#### Activity
For this task, retype the records below exactly.

#### Records for this exercise
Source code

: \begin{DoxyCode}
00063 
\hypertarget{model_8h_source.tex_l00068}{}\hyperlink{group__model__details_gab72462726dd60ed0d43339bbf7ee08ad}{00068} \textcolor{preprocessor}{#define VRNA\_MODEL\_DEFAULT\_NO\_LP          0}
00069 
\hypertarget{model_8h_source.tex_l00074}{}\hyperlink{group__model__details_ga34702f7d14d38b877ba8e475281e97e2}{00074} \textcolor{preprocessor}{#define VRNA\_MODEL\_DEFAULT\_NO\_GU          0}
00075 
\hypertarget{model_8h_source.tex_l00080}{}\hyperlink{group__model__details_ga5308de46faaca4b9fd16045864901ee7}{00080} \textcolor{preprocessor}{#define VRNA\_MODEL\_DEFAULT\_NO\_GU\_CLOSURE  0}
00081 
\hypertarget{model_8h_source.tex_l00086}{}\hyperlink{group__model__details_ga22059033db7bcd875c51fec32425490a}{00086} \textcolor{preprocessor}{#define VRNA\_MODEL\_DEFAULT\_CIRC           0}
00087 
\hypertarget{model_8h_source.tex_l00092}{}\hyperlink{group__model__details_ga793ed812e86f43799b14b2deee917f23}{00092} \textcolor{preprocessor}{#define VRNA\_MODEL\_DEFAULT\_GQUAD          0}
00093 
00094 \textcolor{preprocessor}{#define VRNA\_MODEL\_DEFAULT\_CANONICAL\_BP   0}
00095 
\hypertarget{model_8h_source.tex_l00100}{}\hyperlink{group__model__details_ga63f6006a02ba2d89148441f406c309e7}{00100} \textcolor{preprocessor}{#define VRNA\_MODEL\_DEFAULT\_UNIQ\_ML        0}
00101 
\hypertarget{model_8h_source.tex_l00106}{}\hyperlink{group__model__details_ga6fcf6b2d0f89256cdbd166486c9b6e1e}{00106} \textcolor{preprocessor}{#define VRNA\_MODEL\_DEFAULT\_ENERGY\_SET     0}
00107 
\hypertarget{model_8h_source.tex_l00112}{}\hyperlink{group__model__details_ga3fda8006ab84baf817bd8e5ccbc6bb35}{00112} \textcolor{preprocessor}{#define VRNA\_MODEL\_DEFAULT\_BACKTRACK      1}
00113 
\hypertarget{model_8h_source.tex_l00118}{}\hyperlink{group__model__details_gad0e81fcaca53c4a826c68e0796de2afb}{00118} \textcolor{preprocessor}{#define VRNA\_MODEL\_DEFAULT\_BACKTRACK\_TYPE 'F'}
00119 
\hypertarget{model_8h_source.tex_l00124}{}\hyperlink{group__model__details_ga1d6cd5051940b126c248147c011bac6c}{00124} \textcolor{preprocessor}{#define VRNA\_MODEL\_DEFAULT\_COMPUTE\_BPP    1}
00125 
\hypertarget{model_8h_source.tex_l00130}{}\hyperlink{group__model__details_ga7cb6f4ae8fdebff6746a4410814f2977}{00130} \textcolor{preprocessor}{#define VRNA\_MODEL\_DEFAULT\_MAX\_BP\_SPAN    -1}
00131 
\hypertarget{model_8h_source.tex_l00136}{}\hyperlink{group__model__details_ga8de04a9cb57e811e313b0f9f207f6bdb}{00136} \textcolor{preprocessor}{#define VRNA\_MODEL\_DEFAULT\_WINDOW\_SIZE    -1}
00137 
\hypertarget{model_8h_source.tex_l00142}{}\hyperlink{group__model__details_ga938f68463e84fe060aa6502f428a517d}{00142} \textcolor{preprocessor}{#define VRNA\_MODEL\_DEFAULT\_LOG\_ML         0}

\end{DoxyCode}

#### Reply to the exercise
Source code

: \begin{DoxyCode}
00063 
\hypertarget{model_8h_source.tex_l00068}{}\hyperlink{group__model__details_gab72462726dd60ed0d43339bbf7ee08ad}{00068} \textcolor{preprocessor}{#define VRNA\_MODEL\_DEFAULT\_NO\_LP          0}
00069 
\hypertarget{model_8h_source.tex_l00074}{}\hyperlink{group__model__details_ga34702f7d14d38b877ba8e475281e97e2}{00074} \textcolor{preprocessor}{#define VRNA\_MODEL\_DEFAULT\_NO\_GU          0}
00075 
\hypertarget{model_8h_source.tex_l00080}{}\hyperlink{group__model__details_ga5308de46faaca4b9fd16045864901ee7}{00080} \textcolor{preprocessor}{#define VRNA\_MODEL\_DEFAULT\_NO\_GU\_CLOSURE  0}
00081 
\hypertarget{model_8h_source.tex_l00086}{}\hyperlink{group__model__details_ga22059033db7bcd875c51fec32425490a}{00086} \textcolor{preprocessor}{#define VRNA\_MODEL\_DEFAULT\_CIRC           0}
00087 
\hypertarget{model_8h_source.tex_l00092}{}\hyperlink{group__model__details_ga793ed812e86f43799b14b2deee917f23}{00092} \textcolor{preprocessor}{#define VRNA\_MODEL\_DEFAULT\_GQUAD          0}
00093 
00094 \textcolor{preprocessor}{#define VRNA\_MODEL\_DEFAULT\_CANONICAL\_BP   0}
00095 
\hypertarget{model_8h_source.tex_l00100}{}\hyperlink{group__model__details_ga63f6006a02ba2d89148441f406c309e7}{00100} \textcolor{preprocessor}{#define VRNA\_MODEL\_DEFAULT\_UNIQ\_ML        0}
00101 
\hypertarget{model_8h_source.tex_l00106}{}\hyperlink{group__model__details_ga6fcf6b2d0f89256cdbd166486c9b6e1e}{00106} \textcolor{preprocessor}{#define VRNA\_MODEL\_DEFAULT\_ENERGY\_SET     0}
00107 
\hypertarget{model_8h_source.tex_l00112}{}\hyperlink{group__model__details_ga3fda8006ab84baf817bd8e5ccbc6bb35}{00112} \textcolor{preprocessor}{#define VRNA\_MODEL\_DEFAULT\_BACKTRACK      1}
00113 
\hypertarget{model_8h_source.tex_l00118}{}\hyperlink{group__model__details_gad0e81fcaca53c4a826c68e0796de2afb}{00118} \textcolor{preprocessor}{#define VRNA\_MODEL\_DEFAULT\_BACKTRACK\_TYPE 'F'}
00119 
\hypertarget{model_8h_source.tex_l00124}{}\hyperlink{group__model__details_ga1d6cd5051940b126c248147c011bac6c}{00124} \textcolor{preprocessor}{#define VRNA\_MODEL\_DEFAULT\_COMPUTE\_BPP    1}
00125 
\hypertarget{model_8h_source.tex_l00130}{}\hyperlink{group__model__details_ga7cb6f4ae8fdebff6746a4410814f2977}{00130} \textcolor{preprocessor}{#define VRNA\_MODEL\_DEFAULT\_MAX\_BP\_SPAN    -1}
00131 
\hypertarget{model_8h_source.tex_l00136}{}\hyperlink{group__model__details_ga8de04a9cb57e811e313b0f9f207f6bdb}{00136} \textcolor{preprocessor}{#define VRNA\_MODEL\_DEFAULT\_WINDOW\_SIZE    -1}
00137 
\hypertarget{model_8h_source.tex_l00142}{}\hyperlink{group__model__details_ga938f68463e84fe060aa6502f428a517d}{00142} \textcolor{preprocessor}{#define VRNA\_MODEL\_DEFAULT\_LOG\_ML         0}

\end{DoxyCode}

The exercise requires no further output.